RESULTS: Three siblings, diagnosed at 14.7, 10.1, and 3.2 years of age, demonstrated clinical improvement with weekly infusions of 2.0 mg/kg elosulfase alfa (Vimizim®, BioMarin Pharmaceutical, Novato, CA, USA). Patient 1 (oldest sibling) and Patient 2 (middle sibling) experienced a diagnostic delay of 8 years 7 months and 4 years after symptom onset, respectively. All three patients demonstrated improvements in growth, 6-min walk distance, joint range of motion, and respiratory function after 30 months of ERT. The treatment was well tolerated without any adverse events.

CONCLUSIONS: This case series highlights the importance of early recognition of the clinical and imaging findings that are initially subtle in MPS IVA. Early treatment with ERT is necessary to slow irreversible disease progression and improve patient outcomes. The oldest sibling experienced improvements in mobility despite severe symptoms resulting from a late diagnosis.
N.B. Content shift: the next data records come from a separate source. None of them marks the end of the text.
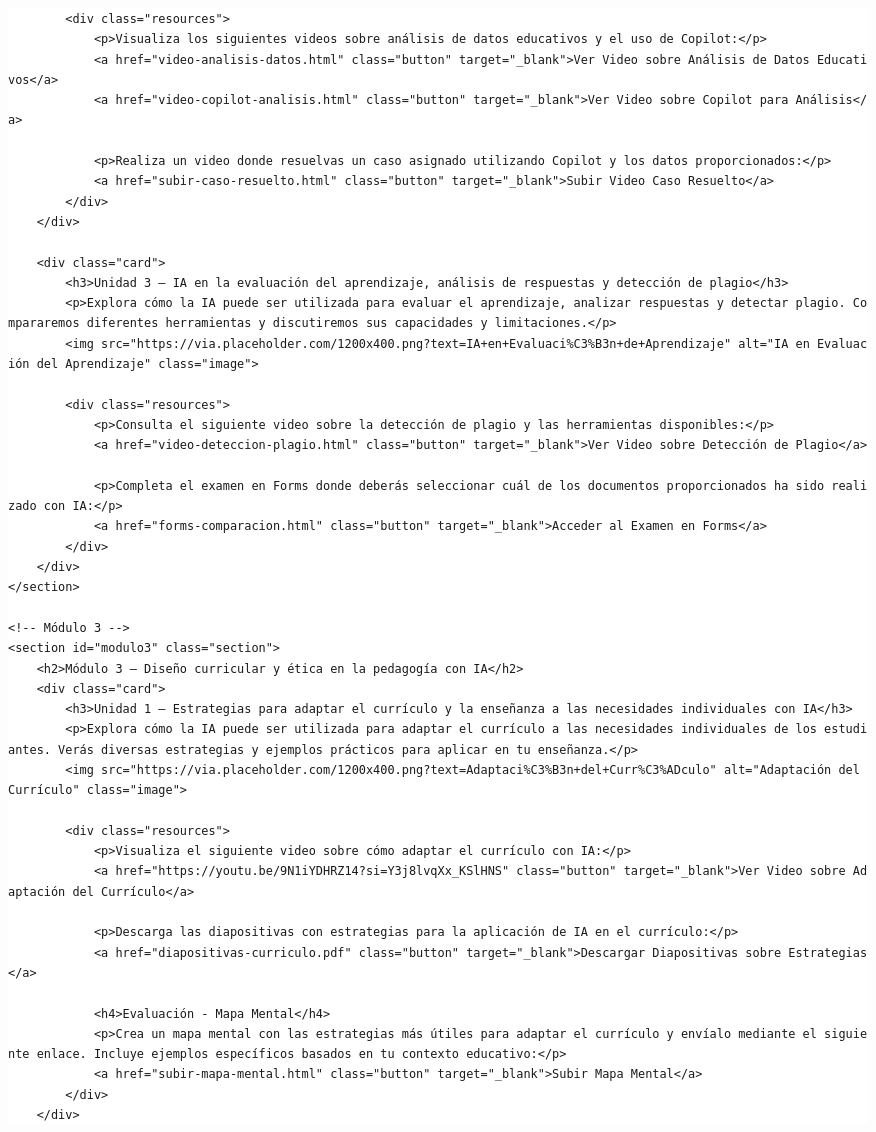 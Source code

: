             <div class="resources">
                <p>Visualiza los siguientes videos sobre análisis de datos educativos y el uso de Copilot:</p>
                <a href="video-analisis-datos.html" class="button" target="_blank">Ver Video sobre Análisis de Datos Educativos</a>
                <a href="video-copilot-analisis.html" class="button" target="_blank">Ver Video sobre Copilot para Análisis</a>
                
                <p>Realiza un video donde resuelvas un caso asignado utilizando Copilot y los datos proporcionados:</p>
                <a href="subir-caso-resuelto.html" class="button" target="_blank">Subir Video Caso Resuelto</a>
            </div>
        </div>

        <div class="card">
            <h3>Unidad 3 – IA en la evaluación del aprendizaje, análisis de respuestas y detección de plagio</h3>
            <p>Explora cómo la IA puede ser utilizada para evaluar el aprendizaje, analizar respuestas y detectar plagio. Compararemos diferentes herramientas y discutiremos sus capacidades y limitaciones.</p>
            <img src="https://via.placeholder.com/1200x400.png?text=IA+en+Evaluaci%C3%B3n+de+Aprendizaje" alt="IA en Evaluación del Aprendizaje" class="image">

            <div class="resources">
                <p>Consulta el siguiente video sobre la detección de plagio y las herramientas disponibles:</p>
                <a href="video-deteccion-plagio.html" class="button" target="_blank">Ver Video sobre Detección de Plagio</a>
                
                <p>Completa el examen en Forms donde deberás seleccionar cuál de los documentos proporcionados ha sido realizado con IA:</p>
                <a href="forms-comparacion.html" class="button" target="_blank">Acceder al Examen en Forms</a>
            </div>
        </div>
    </section>

    <!-- Módulo 3 -->
    <section id="modulo3" class="section">
        <h2>Módulo 3 – Diseño curricular y ética en la pedagogía con IA</h2>
        <div class="card">
            <h3>Unidad 1 – Estrategias para adaptar el currículo y la enseñanza a las necesidades individuales con IA</h3>
            <p>Explora cómo la IA puede ser utilizada para adaptar el currículo a las necesidades individuales de los estudiantes. Verás diversas estrategias y ejemplos prácticos para aplicar en tu enseñanza.</p>
            <img src="https://via.placeholder.com/1200x400.png?text=Adaptaci%C3%B3n+del+Curr%C3%ADculo" alt="Adaptación del Currículo" class="image">

            <div class="resources">
                <p>Visualiza el siguiente video sobre cómo adaptar el currículo con IA:</p>
                <a href="https://youtu.be/9N1iYDHRZ14?si=Y3j8lvqXx_KSlHNS" class="button" target="_blank">Ver Video sobre Adaptación del Currículo</a>
                
                <p>Descarga las diapositivas con estrategias para la aplicación de IA en el currículo:</p>
                <a href="diapositivas-curriculo.pdf" class="button" target="_blank">Descargar Diapositivas sobre Estrategias</a>
                
                <h4>Evaluación - Mapa Mental</h4>
                <p>Crea un mapa mental con las estrategias más útiles para adaptar el currículo y envíalo mediante el siguiente enlace. Incluye ejemplos específicos basados en tu contexto educativo:</p>
                <a href="subir-mapa-mental.html" class="button" target="_blank">Subir Mapa Mental</a>
            </div>
        </div>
When evaluating patients with skeletal anomalies, imaging multiple body regions is recommended. When findings such as anterior beaking of vertebrae or bilateral femoral head dysplasia are present, MPS IVA should be included in the differential diagnosis. Newborn screening must be considered for early detection, accurate diagnosis, and initiation of treatment to reduce morbidity.